Today Crosby sent me
a link to his biog at his management's website, so he is still clearly alive and working. There is only one clip on Youtube
a trailer for his ITV show which is gloriously dated and vague and nonsensical, giving little idea of content and begins to make the Herring's Door pitch look like gold. Aside from that
there's one interview in a Shropshire local paper which leaves more unsaid than said and gives little clue as to what happened to cause the change in Squire's fortunes.
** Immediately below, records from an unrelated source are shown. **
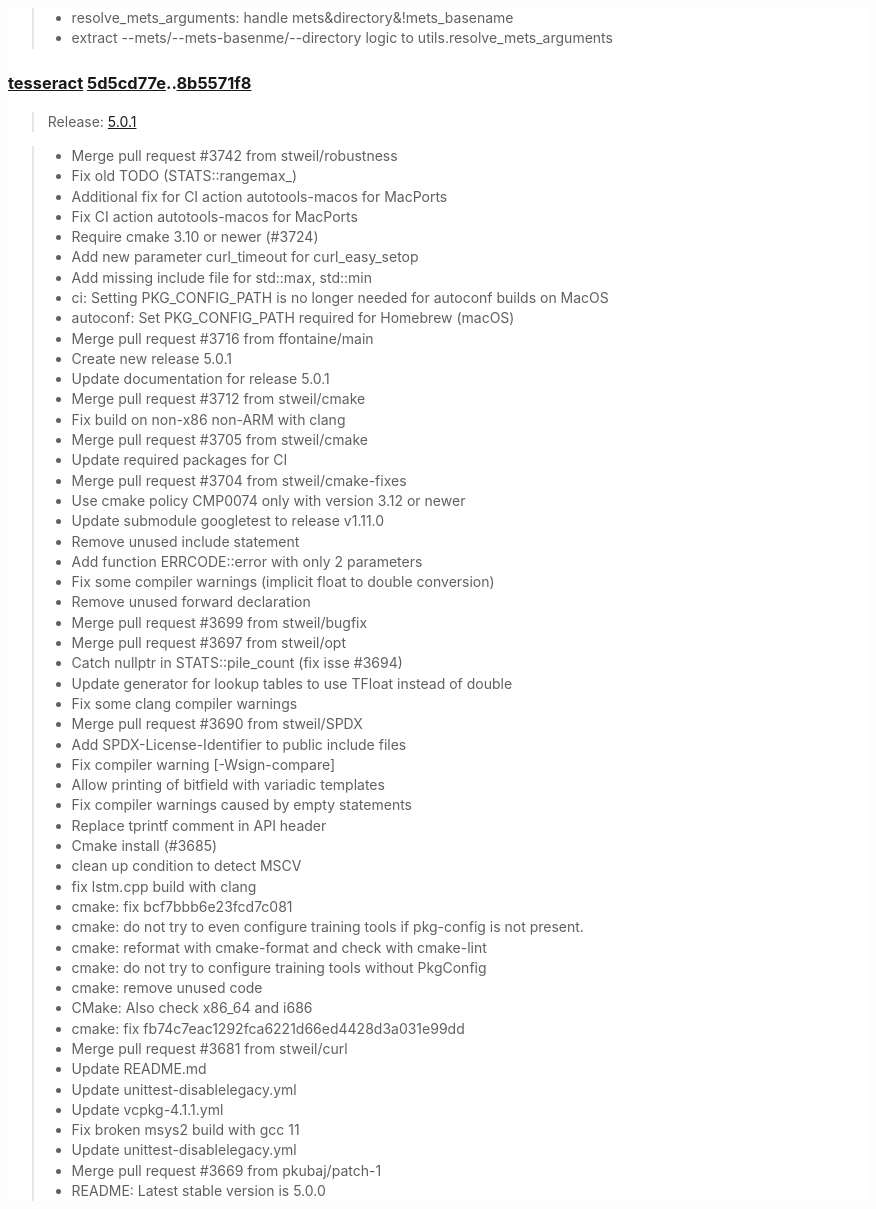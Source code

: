   > * resolve_mets_arguments: handle mets&directory&!mets_basename
  > * extract --mets/--mets-basenme/--directory logic to utils.resolve_mets_arguments

### [tesseract](https://github.com/tesseract-ocr/tesseract) [5d5cd77e](https://github.com/tesseract-ocr/tesseract/commits/5d5cd77e)..[8b5571f8](https://github.com/tesseract-ocr/tesseract/commits/8b5571f8)

> Release: [5.0.1](https://github.com/tesseract-ocr/tesseract/releases/5.0.1)

  > * Merge pull request #3742 from stweil/robustness
  > * Fix old TODO (STATS::rangemax_)
  > * Additional fix for CI action autotools-macos for MacPorts
  > * Fix CI action autotools-macos for MacPorts
  > * Require cmake 3.10 or newer (#3724)
  > * Add new parameter curl_timeout for curl_easy_setop
  > * Add missing include file for std::max, std::min
  > * ci: Setting PKG_CONFIG_PATH is no longer needed for autoconf builds on MacOS
  > * autoconf: Set PKG_CONFIG_PATH required for Homebrew (macOS)
  > * Merge pull request #3716 from ffontaine/main
  > * Create new release 5.0.1
  > * Update documentation for release 5.0.1
  > * Merge pull request #3712 from stweil/cmake
  > * Fix build on non-x86 non-ARM with clang
  > * Merge pull request #3705 from stweil/cmake
  > * Update required packages for CI
  > * Merge pull request #3704 from stweil/cmake-fixes
  > * Use cmake policy CMP0074 only with version 3.12 or newer
  > * Update submodule googletest to release v1.11.0
  > * Remove unused include statement
  > * Add function ERRCODE::error with only 2 parameters
  > * Fix some compiler warnings (implicit float to double conversion)
  > * Remove unused forward declaration
  > * Merge pull request #3699 from stweil/bugfix
  > * Merge pull request #3697 from stweil/opt
  > * Catch nullptr in STATS::pile_count (fix isse #3694)
  > * Update generator for lookup tables to use TFloat instead of double
  > * Fix some clang compiler warnings
  > * Merge pull request #3690 from stweil/SPDX
  > * Add SPDX-License-Identifier to public include files
  > * Fix compiler warning [-Wsign-compare]
  > * Allow printing of bitfield with variadic templates
  > * Fix compiler warnings caused by empty statements
  > * Replace tprintf comment in API header
  > * Cmake install (#3685)
  > * clean up condition to detect MSCV
  > * fix lstm.cpp build with clang
  > * cmake: fix bcf7bbb6e23fcd7c081
  > * cmake: do not try to even configure training tools if pkg-config is not present.
  > * cmake: reformat with cmake-format and check with cmake-lint
  > * cmake: do not try to configure training tools without PkgConfig
  > * cmake: remove unused code
  > * CMake: Also check x86_64 and i686
  > * cmake: fix fb74c7eac1292fca6221d66ed4428d3a031e99dd
  > * Merge pull request #3681 from stweil/curl
  > * Update README.md
  > * Update unittest-disablelegacy.yml
  > * Update vcpkg-4.1.1.yml
  > * Fix broken msys2 build with gcc 11
  > * Update unittest-disablelegacy.yml
  > * Merge pull request #3669 from pkubaj/patch-1
  > * README: Latest stable version is 5.0.0

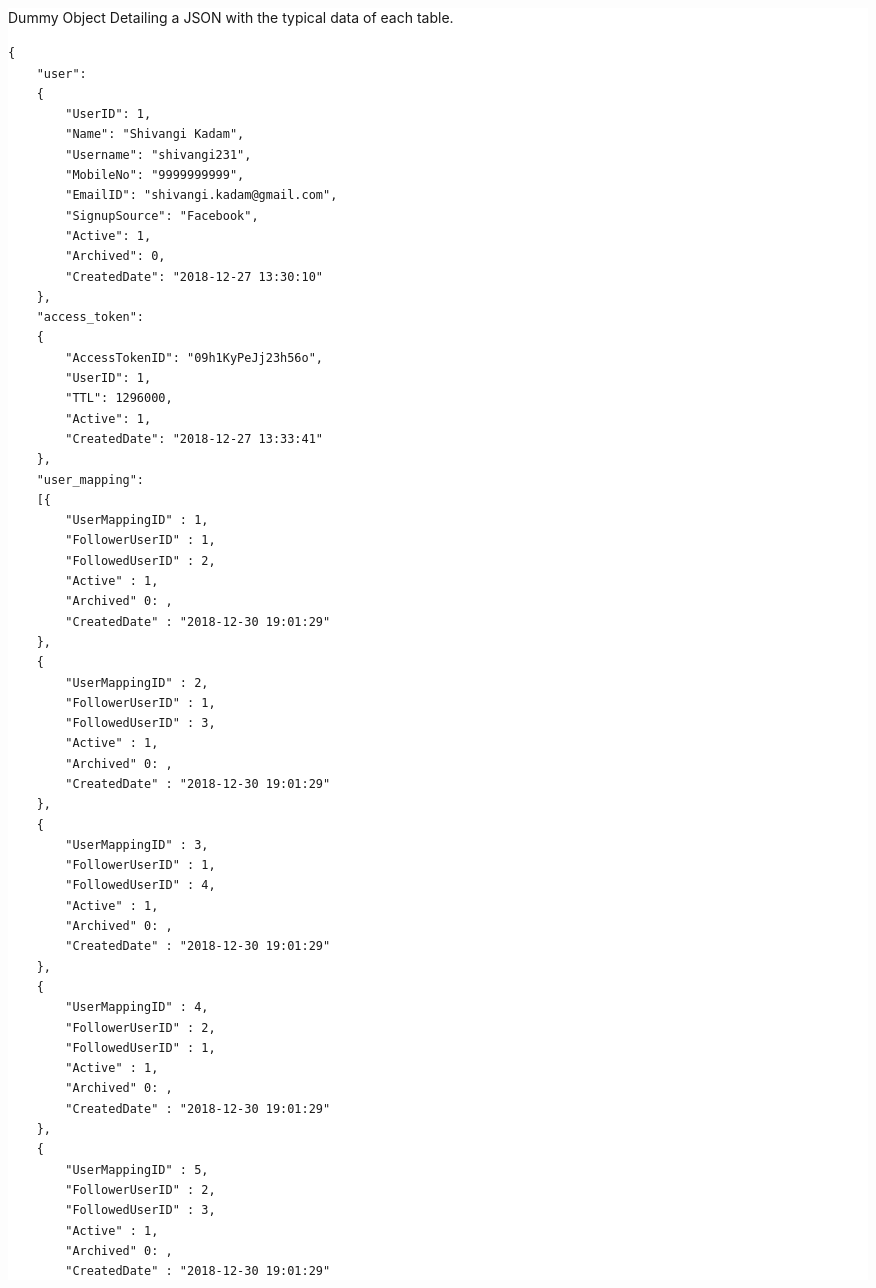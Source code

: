 Dummy Object Detailing a JSON with the typical data of each table.

```
{
	"user": 
	{
		"UserID": 1,
		"Name": "Shivangi Kadam",
		"Username": "shivangi231",
		"MobileNo": "9999999999",
		"EmailID": "shivangi.kadam@gmail.com",
		"SignupSource": "Facebook",
		"Active": 1,
		"Archived": 0,
		"CreatedDate": "2018-12-27 13:30:10"
	},
	"access_token": 
	{
		"AccessTokenID": "09h1KyPeJj23h56o",
		"UserID": 1,
		"TTL": 1296000,
		"Active": 1,
		"CreatedDate": "2018-12-27 13:33:41"
	},
	"user_mapping": 
	[{
		"UserMappingID" : 1,
		"FollowerUserID" : 1,
		"FollowedUserID" : 2,
		"Active" : 1,
		"Archived" 0: ,
		"CreatedDate" : "2018-12-30 19:01:29"
	},
	{
		"UserMappingID" : 2,
		"FollowerUserID" : 1,
		"FollowedUserID" : 3,
		"Active" : 1,
		"Archived" 0: ,
		"CreatedDate" : "2018-12-30 19:01:29"
	},
	{
		"UserMappingID" : 3,
		"FollowerUserID" : 1,
		"FollowedUserID" : 4,
		"Active" : 1,
		"Archived" 0: ,
		"CreatedDate" : "2018-12-30 19:01:29"
	},
	{
		"UserMappingID" : 4,
		"FollowerUserID" : 2,
		"FollowedUserID" : 1,
		"Active" : 1,
		"Archived" 0: ,
		"CreatedDate" : "2018-12-30 19:01:29"
	},
	{
		"UserMappingID" : 5,
		"FollowerUserID" : 2,
		"FollowedUserID" : 3,
		"Active" : 1,
		"Archived" 0: ,
		"CreatedDate" : "2018-12-30 19:01:29"
```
I find it all quite fascinating and intriguing, perhaps because I have an affinity with Squire - he is in the same job as me and I too have experienced the ups and downs in this career, though not with quite such sharp highs and lows. It's incredible to me that this man was a prime time star and yet had slipped from the national consciousness to this extent (I am talking about him, not me there). But this is showbusiness and I like the philosophy that Squire expounds in his interview. There is a truth to the idea that it's better to be a journeyman than a star, but then it's easy to say that if your star has waned or crashed. And Squire and I are not the only casualties of the business - having watched the entire box set of the Larry Sanders show over the last couple of months - a show filmed in the mid-90s - it's astonishing to see how many of his big name TV and movie star guests have either slipped out of one's mind or died. Show business is unforgiving in the way it eats people up and then shits them out and there's always someone new ready to come and take your place and very few people stay at a constantly high level. Perhaps at the end of it all the bigger success really is to keep on working and keep on creating without shooting up like a firework and then descending as quickly. But then, I would say that wouldn't I?
But what did Paul Squire do or say or catch to go from the Royal Variety and two prime time comedy shows to such obscurity? And did it involve a high-backed armchair?